What is required: Output range, inclusive: from the line containing "Diversity and Inclusion" to the line containing "dV - \int J_K". Restate those lines from the data below word for word and only those.

(Given data begins)

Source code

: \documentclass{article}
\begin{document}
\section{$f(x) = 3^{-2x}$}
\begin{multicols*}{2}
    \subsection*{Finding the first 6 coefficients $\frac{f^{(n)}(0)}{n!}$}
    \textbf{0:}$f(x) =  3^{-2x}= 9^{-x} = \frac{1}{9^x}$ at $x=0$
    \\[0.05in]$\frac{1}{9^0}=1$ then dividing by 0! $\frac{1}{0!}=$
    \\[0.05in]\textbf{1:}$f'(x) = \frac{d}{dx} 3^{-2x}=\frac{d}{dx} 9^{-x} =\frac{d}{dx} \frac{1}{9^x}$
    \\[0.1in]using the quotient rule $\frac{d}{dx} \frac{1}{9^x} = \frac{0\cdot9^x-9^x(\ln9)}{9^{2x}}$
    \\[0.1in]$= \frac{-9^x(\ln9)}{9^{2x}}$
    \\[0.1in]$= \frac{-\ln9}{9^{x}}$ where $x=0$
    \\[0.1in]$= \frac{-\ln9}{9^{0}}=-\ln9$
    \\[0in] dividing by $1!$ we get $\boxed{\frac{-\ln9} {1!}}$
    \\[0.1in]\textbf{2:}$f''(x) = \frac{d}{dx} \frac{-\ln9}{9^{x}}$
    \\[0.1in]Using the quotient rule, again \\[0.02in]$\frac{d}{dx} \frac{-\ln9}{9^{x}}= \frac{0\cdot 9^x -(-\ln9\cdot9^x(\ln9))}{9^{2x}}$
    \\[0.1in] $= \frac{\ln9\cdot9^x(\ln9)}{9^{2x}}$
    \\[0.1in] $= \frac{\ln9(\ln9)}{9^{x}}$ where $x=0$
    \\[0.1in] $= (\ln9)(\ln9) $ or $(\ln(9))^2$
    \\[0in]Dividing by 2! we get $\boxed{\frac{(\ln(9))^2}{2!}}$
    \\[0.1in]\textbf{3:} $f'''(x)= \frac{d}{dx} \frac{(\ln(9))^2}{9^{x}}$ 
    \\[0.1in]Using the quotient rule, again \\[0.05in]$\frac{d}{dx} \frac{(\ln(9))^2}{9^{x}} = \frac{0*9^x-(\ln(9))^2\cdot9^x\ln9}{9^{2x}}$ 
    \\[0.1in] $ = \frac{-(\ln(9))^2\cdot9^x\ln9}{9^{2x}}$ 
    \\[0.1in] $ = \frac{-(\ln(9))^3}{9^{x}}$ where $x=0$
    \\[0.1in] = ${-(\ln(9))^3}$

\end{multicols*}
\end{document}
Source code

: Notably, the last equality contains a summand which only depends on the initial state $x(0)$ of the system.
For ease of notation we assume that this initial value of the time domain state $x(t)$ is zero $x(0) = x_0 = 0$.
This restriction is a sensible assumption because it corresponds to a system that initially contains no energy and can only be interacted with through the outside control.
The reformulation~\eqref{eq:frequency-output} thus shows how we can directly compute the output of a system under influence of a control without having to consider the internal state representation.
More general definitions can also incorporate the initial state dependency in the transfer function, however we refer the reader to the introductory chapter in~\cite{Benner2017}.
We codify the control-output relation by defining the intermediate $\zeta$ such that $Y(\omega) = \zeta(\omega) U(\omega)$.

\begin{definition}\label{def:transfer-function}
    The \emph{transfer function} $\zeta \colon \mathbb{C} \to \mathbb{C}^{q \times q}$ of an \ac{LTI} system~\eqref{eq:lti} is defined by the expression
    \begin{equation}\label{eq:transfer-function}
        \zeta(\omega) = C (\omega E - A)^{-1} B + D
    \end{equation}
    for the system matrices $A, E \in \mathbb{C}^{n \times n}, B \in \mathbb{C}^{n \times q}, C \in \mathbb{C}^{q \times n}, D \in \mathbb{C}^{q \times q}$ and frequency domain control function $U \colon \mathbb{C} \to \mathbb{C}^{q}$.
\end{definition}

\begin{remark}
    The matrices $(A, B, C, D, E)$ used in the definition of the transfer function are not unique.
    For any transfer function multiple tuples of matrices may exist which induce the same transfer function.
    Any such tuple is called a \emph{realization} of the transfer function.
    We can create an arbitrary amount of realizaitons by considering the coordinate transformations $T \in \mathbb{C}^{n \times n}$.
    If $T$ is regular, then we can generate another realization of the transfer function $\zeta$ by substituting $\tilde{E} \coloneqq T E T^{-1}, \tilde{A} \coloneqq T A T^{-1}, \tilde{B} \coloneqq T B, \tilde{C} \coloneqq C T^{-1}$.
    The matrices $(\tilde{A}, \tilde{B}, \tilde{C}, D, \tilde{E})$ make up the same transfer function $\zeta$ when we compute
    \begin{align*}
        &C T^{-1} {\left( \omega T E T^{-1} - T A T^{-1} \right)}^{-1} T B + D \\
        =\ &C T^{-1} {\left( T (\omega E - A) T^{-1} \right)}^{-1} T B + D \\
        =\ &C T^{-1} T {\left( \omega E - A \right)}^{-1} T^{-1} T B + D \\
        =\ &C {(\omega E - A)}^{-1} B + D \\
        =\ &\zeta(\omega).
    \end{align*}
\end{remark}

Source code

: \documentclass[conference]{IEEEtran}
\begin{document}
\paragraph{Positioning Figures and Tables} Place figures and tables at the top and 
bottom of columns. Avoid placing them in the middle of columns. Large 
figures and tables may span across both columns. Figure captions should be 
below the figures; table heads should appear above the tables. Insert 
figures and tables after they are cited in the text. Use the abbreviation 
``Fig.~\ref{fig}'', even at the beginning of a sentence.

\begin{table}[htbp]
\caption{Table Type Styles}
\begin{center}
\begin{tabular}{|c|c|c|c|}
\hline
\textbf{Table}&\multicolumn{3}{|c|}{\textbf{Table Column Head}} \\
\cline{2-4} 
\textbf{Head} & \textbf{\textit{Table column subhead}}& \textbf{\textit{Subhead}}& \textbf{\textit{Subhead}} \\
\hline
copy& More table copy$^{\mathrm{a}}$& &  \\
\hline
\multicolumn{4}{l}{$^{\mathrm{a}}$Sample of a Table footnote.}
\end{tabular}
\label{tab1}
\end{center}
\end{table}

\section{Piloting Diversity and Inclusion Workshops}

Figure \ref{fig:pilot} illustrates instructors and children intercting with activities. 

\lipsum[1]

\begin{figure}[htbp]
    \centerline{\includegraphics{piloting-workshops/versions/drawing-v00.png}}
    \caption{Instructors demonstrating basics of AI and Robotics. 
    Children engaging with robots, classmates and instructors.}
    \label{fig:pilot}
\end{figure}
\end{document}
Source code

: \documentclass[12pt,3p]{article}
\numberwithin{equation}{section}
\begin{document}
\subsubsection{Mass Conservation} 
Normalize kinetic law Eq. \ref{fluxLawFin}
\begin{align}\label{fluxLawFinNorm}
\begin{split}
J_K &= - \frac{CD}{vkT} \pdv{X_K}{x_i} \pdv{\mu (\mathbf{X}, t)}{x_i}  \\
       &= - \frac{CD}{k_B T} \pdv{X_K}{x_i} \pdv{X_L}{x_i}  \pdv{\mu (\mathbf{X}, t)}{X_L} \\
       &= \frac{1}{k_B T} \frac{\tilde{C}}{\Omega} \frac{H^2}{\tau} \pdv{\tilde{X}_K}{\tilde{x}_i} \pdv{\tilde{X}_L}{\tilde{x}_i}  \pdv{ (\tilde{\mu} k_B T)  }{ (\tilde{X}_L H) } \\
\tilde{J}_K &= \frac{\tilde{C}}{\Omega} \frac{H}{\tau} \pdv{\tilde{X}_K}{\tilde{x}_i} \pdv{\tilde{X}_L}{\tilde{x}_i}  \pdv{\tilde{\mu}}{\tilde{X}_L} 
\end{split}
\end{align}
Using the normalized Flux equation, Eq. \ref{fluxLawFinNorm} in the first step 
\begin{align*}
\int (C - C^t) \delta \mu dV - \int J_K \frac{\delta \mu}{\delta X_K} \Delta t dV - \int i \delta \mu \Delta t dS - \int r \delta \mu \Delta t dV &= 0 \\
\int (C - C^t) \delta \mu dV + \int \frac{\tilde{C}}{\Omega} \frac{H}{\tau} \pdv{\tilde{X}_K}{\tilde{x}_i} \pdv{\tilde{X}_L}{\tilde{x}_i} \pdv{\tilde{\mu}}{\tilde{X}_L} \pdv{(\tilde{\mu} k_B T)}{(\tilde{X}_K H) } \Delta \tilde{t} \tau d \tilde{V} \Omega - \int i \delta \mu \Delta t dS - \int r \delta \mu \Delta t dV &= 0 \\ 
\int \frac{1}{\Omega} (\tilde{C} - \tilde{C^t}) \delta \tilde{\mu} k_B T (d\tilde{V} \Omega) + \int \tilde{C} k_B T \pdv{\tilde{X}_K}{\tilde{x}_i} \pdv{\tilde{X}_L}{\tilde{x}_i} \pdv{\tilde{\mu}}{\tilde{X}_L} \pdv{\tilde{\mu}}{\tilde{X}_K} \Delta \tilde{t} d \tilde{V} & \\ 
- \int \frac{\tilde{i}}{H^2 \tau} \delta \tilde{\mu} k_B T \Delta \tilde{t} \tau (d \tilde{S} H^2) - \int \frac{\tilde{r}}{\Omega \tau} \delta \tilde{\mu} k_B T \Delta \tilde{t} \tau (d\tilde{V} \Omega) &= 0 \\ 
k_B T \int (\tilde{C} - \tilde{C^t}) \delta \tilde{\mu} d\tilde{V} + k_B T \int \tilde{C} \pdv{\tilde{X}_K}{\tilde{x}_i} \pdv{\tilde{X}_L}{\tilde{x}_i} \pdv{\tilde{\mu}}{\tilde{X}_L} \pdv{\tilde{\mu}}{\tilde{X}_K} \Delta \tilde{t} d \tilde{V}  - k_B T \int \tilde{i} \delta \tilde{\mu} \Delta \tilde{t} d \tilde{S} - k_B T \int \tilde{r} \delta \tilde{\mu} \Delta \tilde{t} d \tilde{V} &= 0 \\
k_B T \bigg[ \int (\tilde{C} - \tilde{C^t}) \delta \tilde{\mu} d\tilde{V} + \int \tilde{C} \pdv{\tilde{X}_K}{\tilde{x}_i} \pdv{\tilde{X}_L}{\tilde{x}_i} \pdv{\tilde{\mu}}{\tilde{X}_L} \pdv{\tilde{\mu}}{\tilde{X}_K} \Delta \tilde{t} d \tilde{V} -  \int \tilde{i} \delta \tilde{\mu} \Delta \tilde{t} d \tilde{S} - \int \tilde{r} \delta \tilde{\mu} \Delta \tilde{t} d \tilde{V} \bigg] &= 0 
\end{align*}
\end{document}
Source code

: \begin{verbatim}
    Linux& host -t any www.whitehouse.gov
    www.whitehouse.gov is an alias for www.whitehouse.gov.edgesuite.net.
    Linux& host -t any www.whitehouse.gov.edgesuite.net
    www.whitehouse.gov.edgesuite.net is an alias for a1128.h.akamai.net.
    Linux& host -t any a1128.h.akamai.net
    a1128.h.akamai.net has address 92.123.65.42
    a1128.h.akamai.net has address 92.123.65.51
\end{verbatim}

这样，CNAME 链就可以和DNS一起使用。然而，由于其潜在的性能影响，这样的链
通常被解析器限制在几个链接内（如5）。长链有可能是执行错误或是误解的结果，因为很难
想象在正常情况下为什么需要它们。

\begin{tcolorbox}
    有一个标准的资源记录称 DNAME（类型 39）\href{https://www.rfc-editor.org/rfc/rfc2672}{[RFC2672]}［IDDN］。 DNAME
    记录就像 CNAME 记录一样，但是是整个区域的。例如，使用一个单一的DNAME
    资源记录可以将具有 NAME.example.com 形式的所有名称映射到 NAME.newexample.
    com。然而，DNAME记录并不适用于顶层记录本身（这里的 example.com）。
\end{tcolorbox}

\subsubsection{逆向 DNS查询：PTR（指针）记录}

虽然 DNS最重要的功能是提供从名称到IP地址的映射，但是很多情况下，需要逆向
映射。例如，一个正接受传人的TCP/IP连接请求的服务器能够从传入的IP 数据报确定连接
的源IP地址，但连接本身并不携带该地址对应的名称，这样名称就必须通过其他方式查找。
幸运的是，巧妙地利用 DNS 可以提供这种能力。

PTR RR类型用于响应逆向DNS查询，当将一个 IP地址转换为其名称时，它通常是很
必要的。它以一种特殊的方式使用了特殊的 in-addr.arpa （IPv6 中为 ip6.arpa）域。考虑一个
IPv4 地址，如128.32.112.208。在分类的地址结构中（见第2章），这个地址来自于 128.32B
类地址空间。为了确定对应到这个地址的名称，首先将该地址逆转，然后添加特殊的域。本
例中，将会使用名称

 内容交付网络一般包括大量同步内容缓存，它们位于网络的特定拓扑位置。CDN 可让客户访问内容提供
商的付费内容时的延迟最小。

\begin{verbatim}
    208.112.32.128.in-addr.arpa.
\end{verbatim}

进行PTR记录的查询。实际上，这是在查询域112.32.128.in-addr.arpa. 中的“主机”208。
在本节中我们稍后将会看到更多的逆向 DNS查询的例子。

(Given data ends)

Task result:
\section{Piloting Diversity and Inclusion Workshops}

Figure \ref{fig:pilot} illustrates instructors and children intercting with activities. 

\lipsum[1]

\begin{figure}[htbp]
    \centerline{\includegraphics{piloting-workshops/versions/drawing-v00.png}}
    \caption{Instructors demonstrating basics of AI and Robotics. 
    Children engaging with robots, classmates and instructors.}
    \label{fig:pilot}
\end{figure}
\end{document}
Source code

: \documentclass[12pt,3p]{article}
\numberwithin{equation}{section}
\begin{document}
\subsubsection{Mass Conservation} 
Normalize kinetic law Eq. \ref{fluxLawFin}
\begin{align}\label{fluxLawFinNorm}
\begin{split}
J_K &= - \frac{CD}{vkT} \pdv{X_K}{x_i} \pdv{\mu (\mathbf{X}, t)}{x_i}  \\
       &= - \frac{CD}{k_B T} \pdv{X_K}{x_i} \pdv{X_L}{x_i}  \pdv{\mu (\mathbf{X}, t)}{X_L} \\
       &= \frac{1}{k_B T} \frac{\tilde{C}}{\Omega} \frac{H^2}{\tau} \pdv{\tilde{X}_K}{\tilde{x}_i} \pdv{\tilde{X}_L}{\tilde{x}_i}  \pdv{ (\tilde{\mu} k_B T)  }{ (\tilde{X}_L H) } \\
\tilde{J}_K &= \frac{\tilde{C}}{\Omega} \frac{H}{\tau} \pdv{\tilde{X}_K}{\tilde{x}_i} \pdv{\tilde{X}_L}{\tilde{x}_i}  \pdv{\tilde{\mu}}{\tilde{X}_L} 
\end{split}
\end{align}
Using the normalized Flux equation, Eq. \ref{fluxLawFinNorm} in the first step 
\begin{align*}
\int (C - C^t) \delta \mu dV - \int J_K \frac{\delta \mu}{\delta X_K} \Delta t dV - \int i \delta \mu \Delta t dS - \int r \delta \mu \Delta t dV &= 0 \\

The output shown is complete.